Knowing the display indices of the current frame and the reference frame, motion vectors can be projected between pixels in

reference frames

1 and 2 to pixels in current frame 900, assuming that the motion field is linear in time. In the simple example described with respect to fig. 6-8, the index of the current frame 900 is 3, the index of the reference frame 1 is 0, and the index of the reference frame 2 is 716. In fig. 9, projected motion vectors 904 for pixels 902 of a current frame 900 are shown. Explained using the previous example, the display index of the frame group of FIG. 7 would indicate that frame 704 is temporally closer to frame 706 than frame 716. Thus, the single motion vector 904 shown in FIG. 9 represents the amount of different motion between reference frame 1 and current frame 900 and between reference frame 2 and current frame 900. However, projection motion field 906 is linear between reference frame 1, current frame 900, and reference frame 2.

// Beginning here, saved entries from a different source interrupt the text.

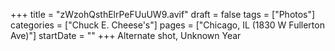 +++
title = "zWzohQsthElrPeFUuUW9.avif"
draft = false
tags = ["Photos"]
categories = ["Chuck E. Cheese's"]
pages = ["Chicago, IL (1830 W Fullerton Ave)"]
startDate = ""
+++
Alternate shot, Unknown Year

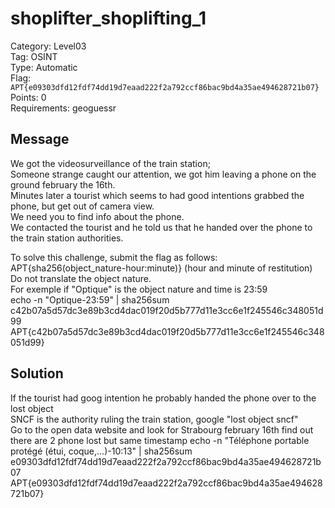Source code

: # shoplifter_shoplifting_1

Category: Level03  
Tag: OSINT  
Type: Automatic  
Flag: `APT{e09303dfd12fdf74dd19d7eaad222f2a792ccf86bac9bd4a35ae494628721b07}`  
Points: 0  
Requirements: geoguessr  

## Message
We got the videosurveillance of the train station;  
Someone strange caught our attention, we got him leaving a phone on the ground february the 16th.  
Minutes later a tourist which seems to had good intentions grabbed the phone, but get out of camera view.  
We need you to find info about the phone.  
We contacted the tourist and he told us that he handed over the phone to the train station authorities.  

To solve this challenge, submit the flag as follows: APT{sha256(object_nature-hour:minute)}  (hour and minute of restitution)
Do not translate the object nature.  
For exemple if "Optique" is the object nature and time is 23:59  
echo -n "Optique-23:59" | sha256sum  
c42b07a5d57dc3e89b3cd4dac019f20d5b777d11e3cc6e1f245546c348051d99  
APT{c42b07a5d57dc3e89b3cd4dac019f20d5b777d11e3cc6e1f245546c348051d99}  

## Solution
If the tourist had goog intention he probably handed the phone over to the lost object  
SNCF is the authority ruling the train station, google "lost object sncf"  
Go to the open data website and look for Strabourg february 16th find out there are 2 phone lost but same timestamp
echo -n "Téléphone portable protégé (étui, coque,…)-10:13" | sha256sum
e09303dfd12fdf74dd19d7eaad222f2a792ccf86bac9bd4a35ae494628721b07
APT{e09303dfd12fdf74dd19d7eaad222f2a792ccf86bac9bd4a35ae494628721b07}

Selecting the nearest available reconstructed forward and backward reference frames and assuming that the motion field of the corresponding pixels of the current frame is linear in time allows the generation of interpolated reference frames using optical-flow estimation to be performed at both the encoder and decoder (e.g., in intra/inter prediction stage 402 and intra/inter prediction stage 508) without conveying additional information.

FIG. 10 is a flow diagram of a method or process 1000 for motion compensated prediction of frames of a video sequence using at least portions of reference frames generated using optical flow estimation, for example, a reference frame portion may be a block, slice, or whole frame.

The frames to be predicted may also be referred to as th, second, third, etc. the labels of , second, etc. do not denote the order of the frames , rather, unless otherwise noted, the labels are used herein to distinguish the current frame from another .

Although not explicitly shown in FIG. 10, if any forward or backward reference frames are not present, the process 100 ends.

Assuming forward and backward reference frames are present in 1004, optical-flow reference frame portions may be generated using the reference frames in 1006. generating optical-flow reference frame portions is described in more detail with reference to FIGS. 11-14. in embodiments, optical-flow reference frame portions may be stored at defined locations within reference frame buffer 600. first, optical-flow estimation in accordance with the teachings herein is described.

The optical flow estimation can be performed for the corresponding pixels of the current frame portion by minimizing the following lagrangian function (1):

J＝J_data+λJ_spatial(1)

in function (1), J_dataIs a data penalty based on the assumption that luminance is constant (i.e., the assumption that the intensity values of a small portion of the image remain constant over time despite changes in position). J. the design is a square_spatialIt is a spatial penalty based on the smoothness of the motion field (i.e., the characteristic that neighboring pixels may belong to the same object terms in the image, resulting in substantially the same image motion).

According to an embodiment of the teachings herein, the data penalty may be represented by a data penalty function:

J_data＝(E_xu+E_yv+E_t)²(2)

the horizontal component of the motion field of the current pixel is denoted by u, while the vertical component of the motion field is denoted by v. Colloquially, E_x、E_yAnd E_tIs the derivative of the pixel values of the reference frame portion with respect to the horizontal axis x, the vertical axis y, and time t (e.g., as represented by the frame index). The horizontal and vertical axes are defined with respect to the pixel arrays forming a current frame, such as current frame 900, and reference frames, such as

reference frames

1 and 2.

In the data penalty function, the derivative E_x、E_yAnd E_tIt can be calculated according to the following functions (3), (4) and (5):

E_t＝E^(r2)-E^(r1)(5)

variable E^(r1)Is the pixel value at the projected position in reference frame 1 based on the motion field of the current pixel position of the current frame being encoded. Similarly, variable E^(r2)Is the pixel value at the projected position in reference frame 2 based on the motion field of the current pixel position of the current frame being encoded.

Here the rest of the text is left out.